One or more of the following tests may be recommended to diagnose cardiomyopathy:
- Blood tests: A small amount of blood is usually drawn from a vein in your arm using a needle.
- Chest X-ray: A chest X-ray takes pictures of the organs and structures inside your chest, and can show whether your heart is enlarged. It can also reveal whether fluid is building up in your lungs.
- Electrocardiogram (EKG or ECG): An EKG records the heart’s electrical activity, showing how fast the heart is beating and whether its rhythm is steady or irregular. An EKG can detect cardiomyopathy as well as other problems, including heart attacks, arrhythmias (abnormal heartbeats) and heart failure. To diagnose heart problems that come and go, you may have to wear a portable EKG monitor.
- Holter and event monitors: Both are portable devices that record your heart’s electrical activity during your normal daily activities. A Holter monitor records the heart’s electrical activity for a 24- or 48-hour period. An event monitor records your heart’s electrical activity only at certain times.
- Echocardiogram (Echo): An echocardiogram is a test that uses sound waves to create a moving picture of your heart. It shows how well your heart is working as well as its size and shape. The types of echocardiography include “stress echo,” which is administered as part of a stress test. Another type, transesophageal echo (or TEE), provides a view of the back of the heart.
- Stress test: In a stress test, the aim is to make your heart work hard (and beat fast) while tests are performed. These tests may include nuclear heart scanning, echo, and positron emission tomography (PET) scanning. You’ll be asked to walk in place on an inclined treadmill. If you're unable to exercise, you may be given medicine to simulate the effects of exertion.
Confirming a diagnosis may involve one or more medical procedures. If surgery is planned, a diagnostic procedure may be performed in preparation for surgery. Such diagnostic procedures may include:
- Cardiac catheterization: Cardiac catheterization checks the pressure and blood flow in your heart’s chambers. A long, thin, flexible tube called a catheter is inserted through a blood vessel and threaded to the heart. This allows your health care professional to collect blood samples and check your heart’s arteries for blockages using X-ray imaging.
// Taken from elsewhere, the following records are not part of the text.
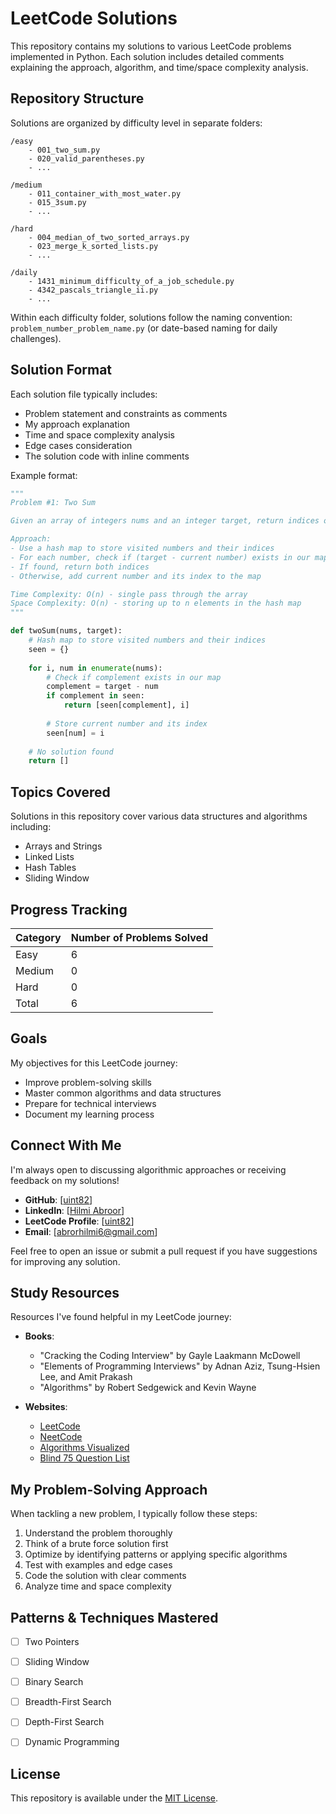 # LeetCode Solutions

This repository contains my solutions to various LeetCode problems implemented in Python. Each solution includes detailed comments explaining the approach, algorithm, and time/space complexity analysis.

## Repository Structure

Solutions are organized by difficulty level in separate folders:

```
/easy
    - 001_two_sum.py
    - 020_valid_parentheses.py
    - ...

/medium
    - 011_container_with_most_water.py
    - 015_3sum.py
    - ...

/hard
    - 004_median_of_two_sorted_arrays.py
    - 023_merge_k_sorted_lists.py
    - ...

/daily
    - 1431_minimum_difficulty_of_a_job_schedule.py
    - 4342_pascals_triangle_ii.py
    - ...
```

Within each difficulty folder, solutions follow the naming convention: `problem_number_problem_name.py` (or date-based naming for daily challenges).

## Solution Format

Each solution file typically includes:

- Problem statement and constraints as comments
- My approach explanation
- Time and space complexity analysis
- Edge cases consideration
- The solution code with inline comments

Example format:
```python
"""
Problem #1: Two Sum

Given an array of integers nums and an integer target, return indices of the two numbers such that they add up to target.

Approach:
- Use a hash map to store visited numbers and their indices
- For each number, check if (target - current number) exists in our map
- If found, return both indices
- Otherwise, add current number and its index to the map

Time Complexity: O(n) - single pass through the array
Space Complexity: O(n) - storing up to n elements in the hash map
"""

def twoSum(nums, target):
    # Hash map to store visited numbers and their indices
    seen = {}
    
    for i, num in enumerate(nums):
        # Check if complement exists in our map
        complement = target - num
        if complement in seen:
            return [seen[complement], i]
            
        # Store current number and its index
        seen[num] = i
    
    # No solution found
    return []
```

## Topics Covered

Solutions in this repository cover various data structures and algorithms including:

- Arrays and Strings
- Linked Lists
- Hash Tables
- Sliding Window

## Progress Tracking

| Category | Number of Problems Solved |
|----------|---------------------------|
| Easy     | 6                         |
| Medium   | 0                         |
| Hard     | 0                         |
| Total    | 6                         |

## Goals

My objectives for this LeetCode journey:
- Improve problem-solving skills
- Master common algorithms and data structures
- Prepare for technical interviews
- Document my learning process

## Connect With Me

I'm always open to discussing algorithmic approaches or receiving feedback on my solutions!

- **GitHub**: [[uint82](https://github.com/uint82)]
- **LinkedIn**: [[Hilmi Abroor](https://www.linkedin.com/in/hilmi-abror-022123204/)]
- **LeetCode Profile**: [[uint82](https://leetcode.com/u/uint82/)]
- **Email**: [abrorhilmi6@gmail.com]

Feel free to open an issue or submit a pull request if you have suggestions for improving any solution.

## Study Resources

Resources I've found helpful in my LeetCode journey:

- **Books**:
  - "Cracking the Coding Interview" by Gayle Laakmann McDowell
  - "Elements of Programming Interviews" by Adnan Aziz, Tsung-Hsien Lee, and Amit Prakash
  - "Algorithms" by Robert Sedgewick and Kevin Wayne

- **Websites**:
  - [LeetCode](https://leetcode.com/)
  - [NeetCode](https://neetcode.io/)
  - [Algorithms Visualized](https://visualgo.net/)
  - [Blind 75 Question List](https://leetcode.com/discuss/general-discussion/460599/blind-75-leetcode-questions)

## My Problem-Solving Approach

When tackling a new problem, I typically follow these steps:
1. Understand the problem thoroughly
2. Think of a brute force solution first
3. Optimize by identifying patterns or applying specific algorithms
4. Test with examples and edge cases
5. Code the solution with clear comments
6. Analyze time and space complexity

## Patterns & Techniques Mastered

- [ ] Two Pointers
- [ ] Sliding Window
- [ ] Binary Search
- [ ] Breadth-First Search
- [ ] Depth-First Search
- [ ] Dynamic Programming


## License

This repository is available under the [MIT License](LICENSE).
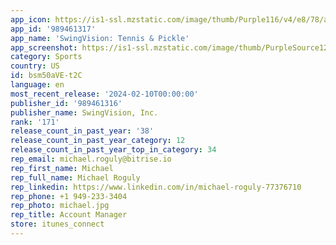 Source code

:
 ```yaml
---
app_icon: https://is1-ssl.mzstatic.com/image/thumb/Purple116/v4/e8/78/ac/e878acfe-9089-7ec3-5309-c999e637eeba/AppIcon-0-0-1x_U007epad-0-0-0-85-220.png/1024x1024bb.png
app_id: '989461317'
app_name: 'SwingVision: Tennis & Pickle'
app_screenshot: https://is1-ssl.mzstatic.com/image/thumb/PurpleSource126/v4/59/b0/e0/59b0e0ee-ebeb-4839-1d78-93fd941aa356/252454d3-10ce-4af8-8e48-4240f5b14647_App_Store_iPhone14Pro_Awards.png/1242x2688bb.png
category: Sports
country: US
id: bsm50aVE-t2C
language: en
most_recent_release: '2024-02-10T00:00:00'
publisher_id: '989461316'
publisher_name: SwingVision, Inc.
rank: '171'
release_count_in_past_year: '38'
release_count_in_past_year_category: 12
release_count_in_past_year_top_in_category: 34
rep_email: michael.roguly@bitrise.io
rep_first_name: Michael
rep_full_name: Michael Roguly
rep_linkedin: https://www.linkedin.com/in/michael-roguly-77376710
rep_phone: +1 949-233-3404
rep_photo: michael.jpg
rep_title: Account Manager
store: itunes_connect
---
```

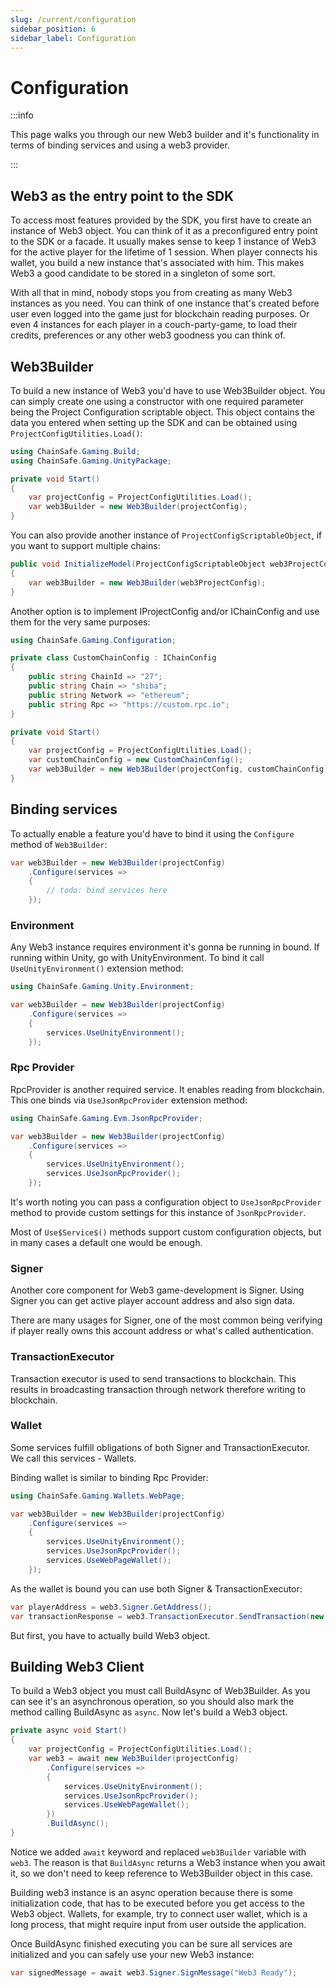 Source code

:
 ```yaml
---
slug: /current/configuration
sidebar_position: 6
sidebar_label: Configuration
---
```



# Configuration

:::info

This page walks you through our new Web3 builder and it's functionality in terms of binding services and using a web3 provider.

:::

## Web3 as the entry point to the SDK 

To access most features provided by the SDK, you first have to create an instance of Web3 object.
You can think of it as a preconfigured entry point to the SDK or a facade.
It usually makes sense to keep 1 instance of Web3 for the active player for the lifetime of 1 session.
When player connects his wallet, you build a new instance that's associated with him.
This makes Web3 a good candidate to be stored in a singleton of some sort.

With all that in mind, nobody stops you from creating as many Web3 instances as you need.
You can think of one instance that's created before user even logged into the game just for blockchain reading purposes.
Or even 4 instances for each player in a couch-party-game, to load their credits, preferences
or any other web3 goodness you can think of.

## Web3Builder

To build a new instance of Web3 you'd have to use Web3Builder object.
You can simply create one using a constructor with one required parameter being the
Project Configuration scriptable object. This object contains the data you entered when setting up
the SDK and can be obtained using `ProjectConfigUtilities.Load()`:

```csharp
using ChainSafe.Gaming.Build;
using ChainSafe.Gaming.UnityPackage;

private void Start()
{
    var projectConfig = ProjectConfigUtilities.Load();
    var web3Builder = new Web3Builder(projectConfig);
}
```

You can also provide another instance of `ProjectConfigScriptableObject`,
if you want to support multiple chains:

```csharp
public void InitializeModel(ProjectConfigScriptableObject web3ProjectConfig)
{
    var web3Builder = new Web3Builder(web3ProjectConfig);
}
```

Another option is to implement IProjectConfig and/or IChainConfig 
and use them for the very same purposes:

```csharp
using ChainSafe.Gaming.Configuration;

private class CustomChainConfig : IChainConfig
{
    public string ChainId => "27";
    public string Chain => "shiba";
    public string Network => "ethereum";
    public string Rpc => "https://custom.rpc.io";
}

private void Start()
{
    var projectConfig = ProjectConfigUtilities.Load();
    var customChainConfig = new CustomChainConfig();
    var web3Builder = new Web3Builder(projectConfig, customChainConfig);
}
```

## Binding services

To actually enable a feature you'd have to bind it using the `Configure` method of `Web3Builder`:

```csharp
var web3Builder = new Web3Builder(projectConfig)
    .Configure(services =>
    {
        // todo: bind services here
    });
```

### Environment

Any Web3 instance requires environment it's gonna be running in bound.
If running within Unity, go with UnityEnvironment.
To bind it call `UseUnityEnvironment()` extension method:

```csharp
using ChainSafe.Gaming.Unity.Environment;

var web3Builder = new Web3Builder(projectConfig)
    .Configure(services =>
    {
        services.UseUnityEnvironment();
    });
```

### Rpc Provider

RpcProvider is another required service. It enables reading from blockchain.
This one binds via `UseJsonRpcProvider` extension method:

```csharp
using ChainSafe.Gaming.Evm.JsonRpcProvider;

var web3Builder = new Web3Builder(projectConfig)
    .Configure(services =>
    {
        services.UseUnityEnvironment();
        services.UseJsonRpcProvider();
    });
```

It's worth noting you can pass a configuration object to `UseJsonRpcProvider` method to
provide custom settings for this instance of `JsonRpcProvider`.

Most of `Use$Service$()` methods support custom configuration objects, 
but in many cases a default one would be enough.

### Signer

Another core component for Web3 game-development is Signer. Using Signer you can
get active player account address and also sign data.

There are many usages for Signer, one of the most common being verifying if player really owns
this account address or what's called authentication.

### TransactionExecutor

Transaction executor is used to send transactions to blockchain.
This results in broadcasting transaction through network therefore writing to blockchain.

### Wallet

Some services fulfill obligations of both Signer and TransactionExecutor.
We call this services - Wallets.

Binding wallet is similar to binding Rpc Provider:

```csharp
using ChainSafe.Gaming.Wallets.WebPage;

var web3Builder = new Web3Builder(projectConfig)
    .Configure(services =>
    {
        services.UseUnityEnvironment();
        services.UseJsonRpcProvider();
        services.UseWebPageWallet();
    });
```

As the wallet is bound you can use both Signer & TransactionExecutor:

```csharp
var playerAddress = web3.Signer.GetAddress();
var transactionResponse = web3.TransactionExecutor.SendTransaction(new TransactionRequest());
```

But first, you have to actually build Web3 object.

## Building Web3 Client

To build a Web3 object you must call BuildAsync of Web3Builder. 
As you can see it's an asynchronous operation, 
so you should also mark the method calling BuildAsync as `async`. Now let's build a Web3 object.

```csharp
private async void Start()
{
    var projectConfig = ProjectConfigUtilities.Load();
    var web3 = await new Web3Builder(projectConfig)
        .Configure(services =>
        {
            services.UseUnityEnvironment();
            services.UseJsonRpcProvider();
            services.UseWebPageWallet();
        })
        .BuildAsync();
}
```

Notice we added `await` keyword and replaced `web3Builder` variable with `web3`.
The reason is that `BuildAsync` returns a Web3 instance when you await it, 
so we don't need to keep reference to Web3Builder object in this case.

Building web3 instance is an async operation because there is some initialization code,
that has to be executed before you get access to the Web3 object.
Wallets, for example, try to connect user wallet, which is a long process, that might require input
from user outside the application.

Once BuildAsync finished executing you can be sure all services are initialized 
and you can safely use your new Web3 instance:

```csharp
var signedMessage = await web3.Signer.SignMessage("Web3 Ready");
```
- Coronary angiography (PDF): This procedure often is done during cardiac catheterization. Dye that can be seen on an X-ray is injected into your coronary arteries. The dye allows your health care professional to study blood flow within your heart and blood vessels.
- Myocardial biopsy: In this procedure, a piece of your heart muscle is removed, which can be done during cardiac catheterization. The muscle is studied under a microscope to see whether cell changes have occurred, which may suggest cardiomyopathy.
- Genetic testing: Your health care professional may suggest genetic testing to look for signs of cardiomyopathy in your parents, brothers and sisters or other family members. Genetic testing can show how the disease runs in families and can reveal the chances of parents passing the genes for the disease on to their children. Genetic testing may also be useful if is suspected that you may have cardiomyopathy, but you don’t yet exhibit signs or symptoms.